Por mais que eu pensasse que a sensação de solidão seria o mais difícil de enfrentar agora, nada se compara com a sensação de impotência.

A impotência te estrangula, te coloca num estado de autocobrança e angústia tão grande que é quase impossível de suportar.

Tô há duas horas trancada dentro de casa esperando algum contato. Sem saber do futuro dele ou do meu.

Sei que não tô sozinha, ele me disse isso e o cara no telefone me disse isso também, mas não melhora a minha sensação de impotência. Não melhora esse incômodo dentro do meu coração.

Nunca fui cega sobre os defeitos do Digão, já ouvi muita história sobre a vida dele no crime e ele nunca fez questão de esconder quem ele era nessas circunstâncias. Mesmo assim nada apaga o fato dele ser a pessoa que mais amo em vida, de ser quem cuida de mim e me protege ainda que sob os meus protestos.

Por mais que eu conheça seus defeitos, sei na ponta da língua cada uma das suas qualidades.

Conto na minha cabeça quantas barreiras tinham nessa favela antes de chegar na casa dele.
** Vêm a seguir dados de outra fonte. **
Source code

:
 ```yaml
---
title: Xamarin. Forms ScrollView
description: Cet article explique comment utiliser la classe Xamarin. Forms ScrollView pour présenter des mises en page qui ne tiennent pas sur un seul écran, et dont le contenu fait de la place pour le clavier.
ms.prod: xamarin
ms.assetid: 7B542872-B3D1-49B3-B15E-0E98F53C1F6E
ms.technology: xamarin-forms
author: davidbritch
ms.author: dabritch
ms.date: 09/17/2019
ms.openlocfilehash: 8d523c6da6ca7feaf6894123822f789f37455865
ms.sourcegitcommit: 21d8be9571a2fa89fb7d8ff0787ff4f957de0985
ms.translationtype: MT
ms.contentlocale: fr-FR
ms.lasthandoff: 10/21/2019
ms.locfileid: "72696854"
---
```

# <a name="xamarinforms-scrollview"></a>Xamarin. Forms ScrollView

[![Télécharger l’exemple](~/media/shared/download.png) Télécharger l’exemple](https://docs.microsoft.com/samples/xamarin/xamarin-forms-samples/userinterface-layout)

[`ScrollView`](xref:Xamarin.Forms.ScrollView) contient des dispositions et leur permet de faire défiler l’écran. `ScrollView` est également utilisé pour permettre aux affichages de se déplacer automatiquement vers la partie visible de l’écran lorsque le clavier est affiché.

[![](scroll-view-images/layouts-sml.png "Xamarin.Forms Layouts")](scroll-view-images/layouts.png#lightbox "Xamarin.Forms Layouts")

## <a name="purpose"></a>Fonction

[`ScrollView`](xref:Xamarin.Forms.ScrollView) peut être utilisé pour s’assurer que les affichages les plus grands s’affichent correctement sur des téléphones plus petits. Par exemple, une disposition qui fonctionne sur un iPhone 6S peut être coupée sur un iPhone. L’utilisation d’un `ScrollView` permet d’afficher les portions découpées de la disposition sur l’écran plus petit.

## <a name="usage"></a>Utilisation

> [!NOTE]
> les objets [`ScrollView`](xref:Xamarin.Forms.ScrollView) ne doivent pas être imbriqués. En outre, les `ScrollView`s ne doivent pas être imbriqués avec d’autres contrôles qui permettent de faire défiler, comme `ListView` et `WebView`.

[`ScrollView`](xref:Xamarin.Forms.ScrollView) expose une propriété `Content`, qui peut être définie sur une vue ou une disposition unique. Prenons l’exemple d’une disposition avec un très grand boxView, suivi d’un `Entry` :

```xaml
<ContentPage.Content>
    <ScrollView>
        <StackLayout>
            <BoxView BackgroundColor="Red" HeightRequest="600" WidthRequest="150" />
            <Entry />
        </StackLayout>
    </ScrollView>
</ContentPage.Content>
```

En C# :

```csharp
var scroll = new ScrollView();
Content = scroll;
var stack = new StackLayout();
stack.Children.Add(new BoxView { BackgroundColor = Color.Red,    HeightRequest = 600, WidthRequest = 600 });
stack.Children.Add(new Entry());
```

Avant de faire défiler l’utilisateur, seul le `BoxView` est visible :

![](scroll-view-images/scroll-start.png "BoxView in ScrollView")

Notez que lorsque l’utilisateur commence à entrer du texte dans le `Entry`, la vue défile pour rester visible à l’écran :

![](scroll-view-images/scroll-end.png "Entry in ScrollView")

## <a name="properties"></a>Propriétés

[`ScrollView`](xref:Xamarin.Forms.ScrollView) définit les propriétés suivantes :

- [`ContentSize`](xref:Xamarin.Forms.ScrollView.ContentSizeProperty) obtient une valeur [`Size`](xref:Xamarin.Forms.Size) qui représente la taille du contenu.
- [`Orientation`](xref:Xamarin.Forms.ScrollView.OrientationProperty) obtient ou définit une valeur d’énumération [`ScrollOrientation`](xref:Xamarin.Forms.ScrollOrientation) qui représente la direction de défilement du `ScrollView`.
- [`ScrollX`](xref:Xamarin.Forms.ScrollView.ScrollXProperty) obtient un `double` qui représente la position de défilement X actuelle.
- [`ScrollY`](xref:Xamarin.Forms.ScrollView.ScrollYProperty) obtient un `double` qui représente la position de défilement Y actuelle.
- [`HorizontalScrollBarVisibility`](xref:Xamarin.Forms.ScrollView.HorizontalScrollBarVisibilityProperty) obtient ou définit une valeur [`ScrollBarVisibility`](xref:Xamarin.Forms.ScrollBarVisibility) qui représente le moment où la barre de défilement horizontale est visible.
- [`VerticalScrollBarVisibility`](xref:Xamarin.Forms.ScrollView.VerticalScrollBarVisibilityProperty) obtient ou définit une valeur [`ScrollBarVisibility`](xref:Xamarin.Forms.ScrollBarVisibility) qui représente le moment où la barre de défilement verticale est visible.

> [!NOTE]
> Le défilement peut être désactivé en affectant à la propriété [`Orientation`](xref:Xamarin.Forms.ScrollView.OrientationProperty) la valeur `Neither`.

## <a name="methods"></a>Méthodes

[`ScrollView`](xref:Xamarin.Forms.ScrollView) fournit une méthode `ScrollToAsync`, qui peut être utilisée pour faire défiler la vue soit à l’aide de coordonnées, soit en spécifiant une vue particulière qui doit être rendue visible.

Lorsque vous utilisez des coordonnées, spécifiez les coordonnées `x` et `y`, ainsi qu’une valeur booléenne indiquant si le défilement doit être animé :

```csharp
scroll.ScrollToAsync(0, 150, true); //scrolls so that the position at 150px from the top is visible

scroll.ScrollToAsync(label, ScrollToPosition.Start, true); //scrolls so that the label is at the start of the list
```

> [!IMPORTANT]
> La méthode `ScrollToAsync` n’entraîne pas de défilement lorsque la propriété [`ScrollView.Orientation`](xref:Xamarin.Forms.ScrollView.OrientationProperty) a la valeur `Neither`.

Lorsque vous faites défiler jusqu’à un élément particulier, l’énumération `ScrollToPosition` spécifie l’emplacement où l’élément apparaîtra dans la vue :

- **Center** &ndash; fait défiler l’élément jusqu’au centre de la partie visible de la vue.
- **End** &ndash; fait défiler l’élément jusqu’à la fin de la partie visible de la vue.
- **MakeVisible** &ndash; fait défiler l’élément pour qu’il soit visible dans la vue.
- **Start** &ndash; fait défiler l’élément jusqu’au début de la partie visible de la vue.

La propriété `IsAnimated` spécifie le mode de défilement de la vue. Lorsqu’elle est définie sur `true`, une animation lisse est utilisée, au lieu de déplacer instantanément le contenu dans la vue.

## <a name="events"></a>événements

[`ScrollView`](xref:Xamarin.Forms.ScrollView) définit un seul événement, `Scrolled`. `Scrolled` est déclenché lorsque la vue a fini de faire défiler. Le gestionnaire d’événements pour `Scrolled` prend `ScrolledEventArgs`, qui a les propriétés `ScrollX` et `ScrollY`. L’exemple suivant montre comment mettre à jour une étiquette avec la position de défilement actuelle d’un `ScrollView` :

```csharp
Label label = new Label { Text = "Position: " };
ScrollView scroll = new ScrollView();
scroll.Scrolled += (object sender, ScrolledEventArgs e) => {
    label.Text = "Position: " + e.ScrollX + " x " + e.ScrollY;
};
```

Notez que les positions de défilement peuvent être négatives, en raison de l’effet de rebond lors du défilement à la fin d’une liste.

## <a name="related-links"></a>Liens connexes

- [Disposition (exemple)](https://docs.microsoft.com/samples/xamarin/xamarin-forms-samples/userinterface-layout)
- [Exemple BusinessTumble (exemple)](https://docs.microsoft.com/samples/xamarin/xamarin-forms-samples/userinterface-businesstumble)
A conta não fecha e me sinto ainda mais vulnerável por isso.

Lembro dele me dizer que já viu pai tentando matar filha por causa de poder, tenho medo do que pode acontecer com a gente se for isso mesmo.

Eles sabiam exatamente onde procurar, isso me assusta.

Resolvo tomar um banho, tentar deixar descer pelo ralo a sensação ruim que me ronda, mas o cheiro dele na blusa que eu tô vestindo é um golpe na alma.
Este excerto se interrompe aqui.